Para bhikkhu, kemudian raja mempersilahkan para menteri dan orang-orang lainnya duduk, setelah itu raja bertanya kepada mereka tentang kewajiban maharaja yang suci dari raja cakkavatti. Mereka menerangkan hal itu kepada beliau. Ketika raja telah mendengar hal itu, beliau memperhatikan, menjaga dan melindungi rakyatnya dengan baik, tetapi ia tidak memberikan dana kepada orang-orang miskin. Karena ia tidak berdana kepada orang-orang miskin maka kemelaratan bertambah.Ketika kemiskinan telah meluas, seorang tertentu mengambil barang yang tidak diberikan kepadanya, perbuatan ini disebut mencuri. Ia ditangkap orang-orang dan ia dihadapkan kepada raja dan mereka berkata: ‘Raja, orang ini telah mengambil barang yang tidak diberikan kepadanya, perbuatan itu adalah mencuri.’

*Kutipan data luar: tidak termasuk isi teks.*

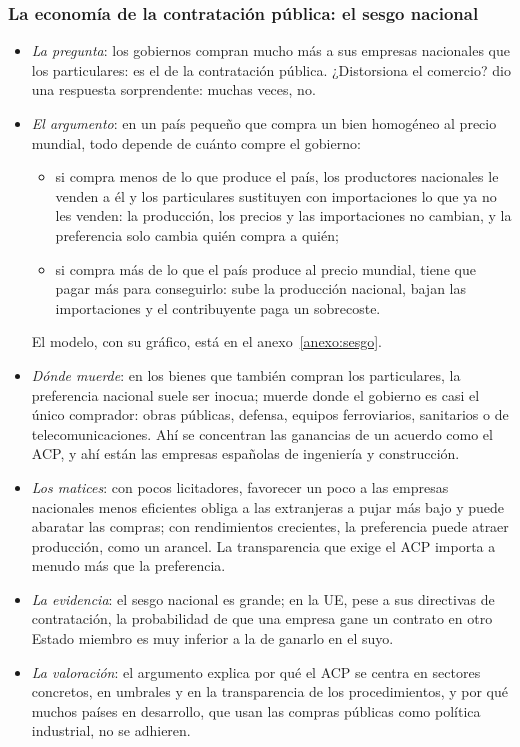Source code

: \documentclass[11pt]{article}
\begin{document}
\subsubsection{La economía de la contratación pública:\cortetitulo{} el sesgo nacional}\label{sec:sesgo}

\begin{itemize}
\item \emph{La pregunta}: los gobiernos compran mucho más a sus empresas nacionales que los particulares: es el  de la contratación pública. ¿Distorsiona el comercio? \textcite{Baldwin1970Nontariff} dio una respuesta sorprendente: muchas veces, no.
\item \emph{El argumento}: en un país pequeño que compra un bien homogéneo al precio mundial, todo depende de cuánto compre el gobierno:
  \begin{itemize}
  \item si compra menos de lo que produce el país, los productores nacionales le venden a él y los particulares sustituyen con importaciones lo que ya no les venden: la producción, los precios y las importaciones no cambian, y la preferencia solo cambia quién compra a quién;
  \item si compra más de lo que el país produce al precio mundial, tiene que pagar más para conseguirlo: sube la producción nacional, bajan las importaciones y el contribuyente paga un sobrecoste.
  \end{itemize}
  El modelo, con su gráfico, está en el anexo~\ref{anexo:sesgo}.
\item \emph{Dónde muerde}: en los bienes que también compran los particulares, la preferencia nacional suele ser inocua; muerde donde el gobierno es casi el único comprador: obras públicas, defensa, equipos ferroviarios, sanitarios o de telecomunicaciones. Ahí se concentran las ganancias de un acuerdo como el ACP, y ahí están las empresas españolas de ingeniería y construcción.
\item \emph{Los matices}: con pocos licitadores, favorecer un poco a las empresas nacionales menos eficientes obliga a las extranjeras a pujar más bajo y puede abaratar las compras\nocite{McAfeeMcMillan1989Government}; con rendimientos crecientes, la preferencia puede atraer producción, como un arancel\nocite{Trionfetti2000Discriminatory}. La transparencia que exige el ACP importa a menudo más que la preferencia.
\item \emph{La evidencia}: el sesgo nacional es grande; en la UE, pese a sus directivas de contratación, la probabilidad de que una empresa gane un contrato en otro Estado miembro es muy inferior a la de ganarlo en el suyo\nocite{HerzVarelaIrimia2020Border}.
\item \emph{La valoración}: el argumento explica por qué el ACP se centra en sectores concretos, en umbrales y en la transparencia de los procedimientos, y por qué muchos países en desarrollo, que usan las compras públicas como política industrial, no se adhieren.
\end{itemize}
\end{document}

Lalu raja bertanya sebagai berikut kepada orang itu: ‘Apakah benar bahwa kau telah mengambil barang yang tak diberikan kepadamu, dan dengan demikian kamu telah melakukan perbuatan yang disebut mencuri?’



‘Benar, raja.’



‘Mengapa kau melakukannya?’



‘Raja, saya tak memiliki sesuatu untuk mempertahankan hidupku.’

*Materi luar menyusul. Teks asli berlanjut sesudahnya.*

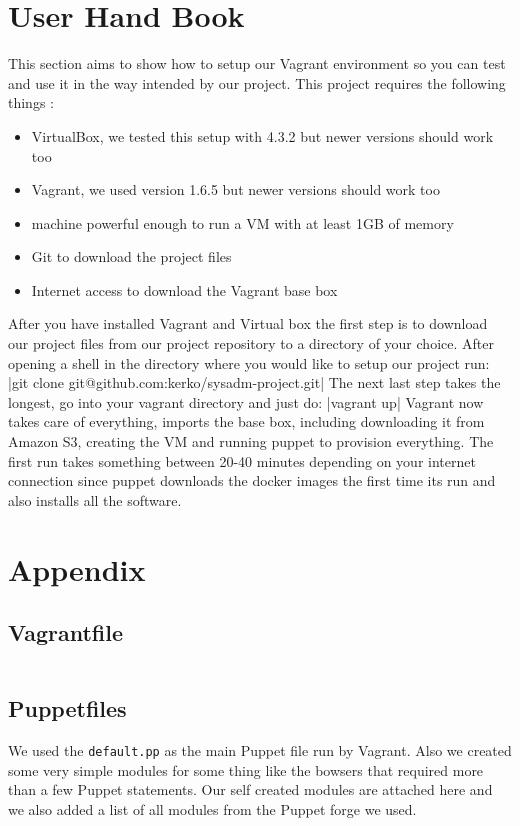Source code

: \section{User Hand Book}

This section aims to show how to setup our Vagrant environment so you can test and use it in the way intended by our project.
This project requires the following things :
\begin{itemize}
\item VirtualBox, we tested this setup with 4.3.2 but newer versions should work too
\item Vagrant, we used version 1.6.5 but newer versions should work too
\item machine powerful enough to run a \gls{VM} with at least 1GB of memory
\item Git to download the project files
\item Internet access to download the Vagrant base \gls{box}
\end{itemize}


After you have installed Vagrant and Virtual box the first step is to download our project files from our project repository to a directory of your choice. After opening a shell in the directory where you would like to setup our project run: |git clone git@github.com:kerko/sysadm-project.git|
The next last step takes the longest, go into your vagrant directory and just do: |vagrant up| Vagrant now takes care of everything, imports the base box, including downloading it from Amazon S3, creating the \gls{VM} and running puppet to provision everything. The first run takes something between 20-40 minutes depending on your internet connection since puppet downloads the docker images the first time its run and also installs all the software.




\cleardoublepage{}
\section{Appendix}
\subsection{Vagrantfile}
\inputminted[linenos=true]{ruby}{../../Vagrant/Vagrantfile}
\subsection{Puppetfiles}
We used the \verb|default.pp| as the main Puppet file run by Vagrant. Also we created some very simple modules for some thing like the bowsers that required more than a few Puppet statements. Our self created modules are attached here and we also added a list of all modules from the Puppet forge we used.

Kemudian raja memberikan dana kepada orang itu dengan berkata: ‘Dengan dana ini kau dapat menyambung hidupmu, peliharalah orang tuamu, anak-anakmu dan istrimu. Kerjakanlah pekerjaanmu dan berdanalah selalu kepada para samana dan pertapa, karena perbuatan ini berpahala untuk terlahir kembali di alam surga.’

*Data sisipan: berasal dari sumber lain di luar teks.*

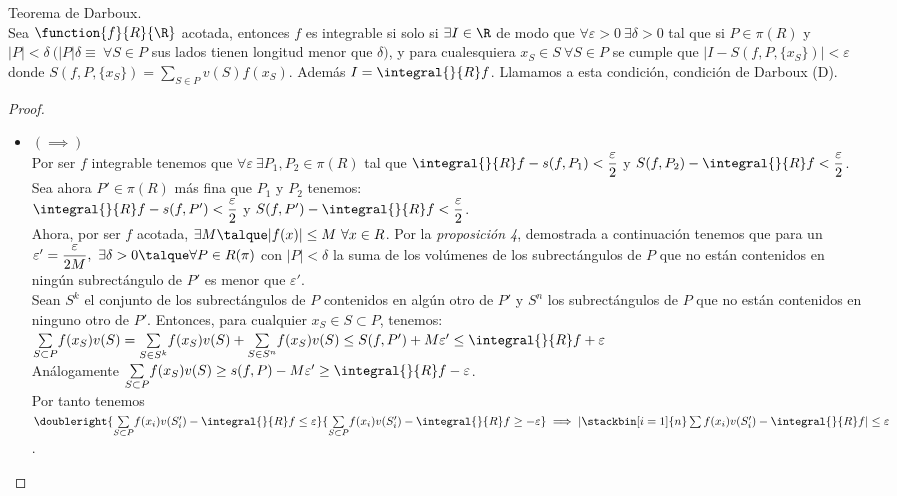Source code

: 	\begin{teor} Teorema de Darboux.\\
	Sea $\function{f}{R}{\R}$ acotada, entonces $f$ es integrable si solo si $\exists I\in\R$ de modo que $\forall\varepsilon>0\ \exists\delta>0$ tal que si $P\in\pi(R)$ y $|P|<\delta\ (|P|\delta\equiv\ \forall S\in P$ sus lados tienen longitud menor que $\delta)$, y para cualesquiera $x_S\in S\ \forall S\in P$ se cumple que $|I-S(f,P,\{x_S\})|<\varepsilon$ donde $S(f,P,\{x_S\})=\underset{S\in P}\sum v(S)f(x_S)$. Además $I=\integral{}{R}f$. Llamamos a esta condición, condición de Darboux (D).
	\begin{proof}\ 
	\begin{itemize} 
		\item $(\implies)$\\
		Por ser $f$ integrable tenemos que $\forall\varepsilon\ \exists P_1,P_2 \in \pi(R)$ tal que $\integral{}{R}f-s(f,P_1)<\dfrac{\varepsilon}{2}$ y $S(f,P_2)-\integral{}{R}f<\dfrac{\varepsilon}{2}$. Sea ahora $P'\in\pi(R)$ más fina que $P_1$ y $P_2$ tenemos:\\
			$\integral{}{R}f-s(f,P')<\dfrac{\varepsilon}{2}$ y $S(f,P')-\integral{}{R}f<\dfrac{\varepsilon}{2}$.\\
	Ahora, por ser $f$ acotada, $\exists M\talque |f(x)|\leq M\ \forall x\in R$. Por la \textit{proposición 4}, demostrada a continuación tenemos que para un $\varepsilon'=\dfrac{\varepsilon}{2M},\ \exists \delta >0 \talque \forall P\in R(\pi)$ con $|P|<\delta$ la suma de los volúmenes de los subrectángulos de $P$ que no están contenidos en ningún subrectángulo de $P'$ es menor que $\varepsilon'$.\\
		Sean $S^k$ el conjunto de los subrectángulos de $P$ contenidos en algún otro de $P'$ y $S^n$ los subrectángulos de $P$ que no están contenidos en ninguno otro de $P'$. Entonces, para cualquier $x_S\in S\subset P$, tenemos:\\
		$\underset{S\subset P}\sum f(x_S)v(S) = \underset{S\in S^k}\sum f(x_S)v(S) + \underset{S\in S^n}\sum f(x_S)v(S)\leq S(f,P')+M\varepsilon'\leq \integral{}{R}f+\varepsilon$\\
		Análogamente $\underset{S\subset P}\sum f(x_S)v(S)\geq s(f,P)-M\varepsilon' \geq \integral{}{R}f-\varepsilon$.\\
		Por tanto tenemos $\doubleright{\underset{S\subset P}\sum f(x_i)v(S_i')-\integral{}{R}f\leq \varepsilon}{\underset{S\subset P}\sum f(x_i)v(S_i')-\integral{}{R}f\geq -\varepsilon}\implies \left|\stackbin[i=1]{n}\sum f(x_i)v(S_i')-\integral{}{R}f\right|\leq \varepsilon$.\\

\end{itemize}
\end{proof}
\end{teor}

‘Baiklah, raja,’ jawab orang itu.



Para bhikkhu, kemudian ada orang lain mencuri. Ia ditangkap orang-orang dan mereka membawanya menghadap kepada raja, mereka berkata: ‘Raja, orang ini telah mencuri.’ Raja bertanya kepada orang itu dan beliau melakukan perbuatan yang sama seperti yang beliau lakukan kepada pencuri yang lalu, dengan memberikan dana kepada orang itu.

Para bhikkhu, orang-orang mendengar bahwa bagi mereka yang mencuri mendapat dana dari raja. Karena mendengar hal ini mereka berpikir: ‘Marilah kita mencuri.’ Di antara mereka itu ada orang tertentu yang melakukannya. Orang ini ditangkap dan dibawa kehadapan raja. Raja bertanya kepada orang tersebut:

‘Apa sebab kau mencuri?’



‘Saya mencuri sebab tak dapat mempertahankan hidupku.’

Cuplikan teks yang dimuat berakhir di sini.